_Task brief_.
An exact transcript of every entry is required, without any of the pictures.

_Data supplied_.
··········
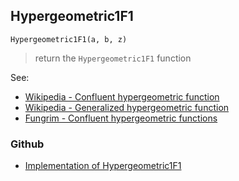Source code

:## Hypergeometric1F1

```
Hypergeometric1F1(a, b, z)
```

> return the `Hypergeometric1F1` function

See:
* [Wikipedia - Confluent hypergeometric function](https://en.wikipedia.org/wiki/Confluent_hypergeometric_function)
* [Wikipedia - Generalized hypergeometric function](https://en.wikipedia.org/wiki/Generalized_hypergeometric_function)
* [Fungrim - Confluent hypergeometric functions](http://fungrim.org/topic/Confluent_hypergeometric_functions/)

### Github

* [Implementation of Hypergeometric1F1](https://github.com/axkr/symja_android_library/blob/master/symja_android_library/matheclipse-core/src/main/java/org/matheclipse/core/builtin/HypergeometricFunctions.java#L815) 
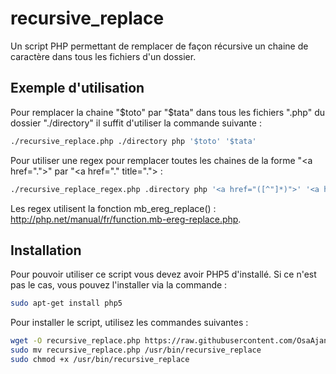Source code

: # recursive_replace
Un script PHP permettant de remplacer de façon récursive un chaine de caractère dans tous les fichiers d'un dossier.

## Exemple d'utilisation
Pour remplacer la chaine "$toto" par "$tata" dans tous les fichiers ".php" du dossier "./directory" il suffit d'utiliser la commande suivante :
```bash
./recursive_replace.php ./directory php '$toto' '$tata'
```

Pour utiliser une regex pour remplacer toutes les chaines de la forme "&lt;a href="."&gt;" par "&lt;a href="." title="."&gt; :
```bash
./recursive_replace_regex.php .directory php '<a href="([^"]*)">' '<a href="\1" title="\1">'
```
Les regex utilisent la fonction mb_ereg_replace() : http://php.net/manual/fr/function.mb-ereg-replace.php.

## Installation
Pour pouvoir utiliser ce script vous devez avoir PHP5 d'installé. Si ce n'est pas le cas, vous pouvez l'installer via la commande :
```bash
sudo apt-get install php5
```

Pour installer le script, utilisez les commandes suivantes :
```bash
wget -O recursive_replace.php https://raw.githubusercontent.com/OsaAjani/php-tools//master/recursive_replace/recursive_replace.php
sudo mv recursive_replace.php /usr/bin/recursive_replace
sudo chmod +x /usr/bin/recursive_replace
```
··········
_Response for this exercise_.
Source code

:## Hypergeometric1F1

```
Hypergeometric1F1(a, b, z)
```

> return the `Hypergeometric1F1` function

See:
* [Wikipedia - Confluent hypergeometric function](https://en.wikipedia.org/wiki/Confluent_hypergeometric_function)
* [Wikipedia - Generalized hypergeometric function](https://en.wikipedia.org/wiki/Generalized_hypergeometric_function)
* [Fungrim - Confluent hypergeometric functions](http://fungrim.org/topic/Confluent_hypergeometric_functions/)

### Github

* [Implementation of Hypergeometric1F1](https://github.com/axkr/symja_android_library/blob/master/symja_android_library/matheclipse-core/src/main/java/org/matheclipse/core/builtin/HypergeometricFunctions.java#L815) 
Source code

: # recursive_replace
Un script PHP permettant de remplacer de façon récursive un chaine de caractère dans tous les fichiers d'un dossier.

## Exemple d'utilisation
Pour remplacer la chaine "$toto" par "$tata" dans tous les fichiers ".php" du dossier "./directory" il suffit d'utiliser la commande suivante :
```bash
./recursive_replace.php ./directory php '$toto' '$tata'
```

Pour utiliser une regex pour remplacer toutes les chaines de la forme "&lt;a href="."&gt;" par "&lt;a href="." title="."&gt; :
```bash
./recursive_replace_regex.php .directory php '<a href="([^"]*)">' '<a href="\1" title="\1">'
```
Les regex utilisent la fonction mb_ereg_replace() : http://php.net/manual/fr/function.mb-ereg-replace.php.

## Installation
Pour pouvoir utiliser ce script vous devez avoir PHP5 d'installé. Si ce n'est pas le cas, vous pouvez l'installer via la commande :
```bash
sudo apt-get install php5
```

Pour installer le script, utilisez les commandes suivantes :
```bash
wget -O recursive_replace.php https://raw.githubusercontent.com/OsaAjani/php-tools//master/recursive_replace/recursive_replace.php
sudo mv recursive_replace.php /usr/bin/recursive_replace
sudo chmod +x /usr/bin/recursive_replace
```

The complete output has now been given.